Chordiant Sticks with Financial-Services Vertical

"We've seen the huge cost of taking out-of-the-box, data-driven applications and trying to break them to fit business needs -- that's what has caused the CRM industry to have a bit of a black eye right now."

The Chordiant (Nasdaq: CHRD) 5 Selling and Servicing suite aims to help enterprises like retail banks market and sell through servicing existing customers. Chordiant is staying close to its tried-and-true vertical expertise, according to senior vice president of marketing David Straus.

The company has had strong success in the financial-services market, and that is where it continues to focus. "If you're not in retail banking, insurance, or credit, you're not our prime customer," Straus told CRM Buyer Magazine.

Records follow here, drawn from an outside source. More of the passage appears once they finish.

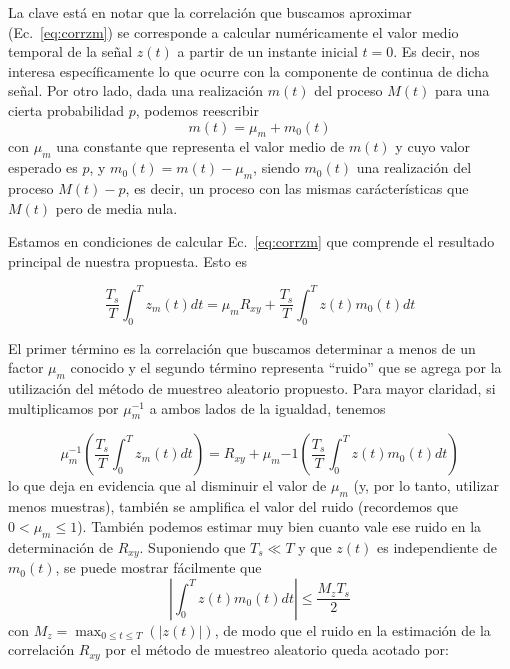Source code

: \documentclass{article}
\begin{document}
La clave está en notar que la correlación que buscamos aproximar (Ec.~\ref{eq:corrzm}) se corresponde a calcular numéricamente el valor medio temporal de la señal $z(t)$ a partir de un instante inicial $t=0$. Es decir, nos interesa específicamente lo que ocurre con la componente de continua de dicha señal. Por otro lado, dada una realización $m(t)$ del proceso $M(t)$ para una cierta probabilidad $p$, podemos reescribir 
\begin{equation}
    m(t) = \mu_m + m_0(t)
\end{equation}
con $\mu_m$ una constante que representa el valor medio de $m(t)$ y cuyo valor esperado es $p$, y $m_0(t) = m(t)-\mu_m$, siendo $m_0(t)$ una realización del proceso $M(t) - p$, es decir, un proceso con las mismas carácterísticas que $M(t)$ pero de media nula.

Estamos en condiciones de calcular Ec.~\ref{eq:corrzm} que comprende el resultado principal de nuestra propuesta. Esto es

\begin{equation}
    \frac{T_s}{T} \int_0^T z_m(t) dt = \mu_m R_{xy} + \frac{T_s}{T} \int_0^T z(t) m_0(t) dt
\end{equation}

El primer término es la correlación que buscamos determinar a menos de un factor $\mu_m$ conocido y el segundo término representa ``ruido'' que se agrega por la utilización del método de muestreo aleatorio propuesto. Para mayor claridad, si multiplicamos por $\mu_m^{-1}$ a ambos lados de la igualdad, tenemos

\begin{equation}
    \mu_m^{-1} \left(\frac{T_s}{T} \int_0^T z_m(t) dt \right) = R_{xy} + \mu_m{-1} \left(\frac{T_s}{T} \int_0^T z(t) m_0(t) dt \right)
\end{equation}
lo que deja en evidencia que al disminuir el valor de $\mu_m$ (y, por lo tanto, utilizar menos muestras), también se amplifica el valor del ruido (recordemos que $0<\mu_m \leq 1$). También podemos estimar muy bien cuanto vale ese ruido en la determinación de $R_{xy}$. Suponiendo que $T_s \ll T$ y que $z(t)$ es independiente de $m_0(t)$, se puede mostrar fácilmente que
\begin{equation}
    \left|\int_0^T z(t) m_0(t) dt \right| \leq \frac{M_z T_s}{2}
\end{equation}
con $M_z=\max_{0 \leq t \leq T} (|z(t)|)$, de modo que el ruido en la estimación de la correlación $R_{xy}$ por el método de muestreo aleatorio queda acotado por:
\end{document}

"If you think about a retail outlet like Best Buy," Straus said, "you see that people typically don't go there for service." Thus, Chordiant's primary goal is to provide exceptional service at the lowest cost to the customers they already have. Another is to use every servicing opportunity to accomplish marketing, cross-selling and up-selling.

Taking the Industry Pulse

Through its Industry Pulse program, Straus said, Chordiant visits bank branches and calls contact centers to understand the challenges facing the enterprises it serves. Customers working with bank tellers who have no idea that same customer has been calling a phone representative get frustrated easily and frequently, he said.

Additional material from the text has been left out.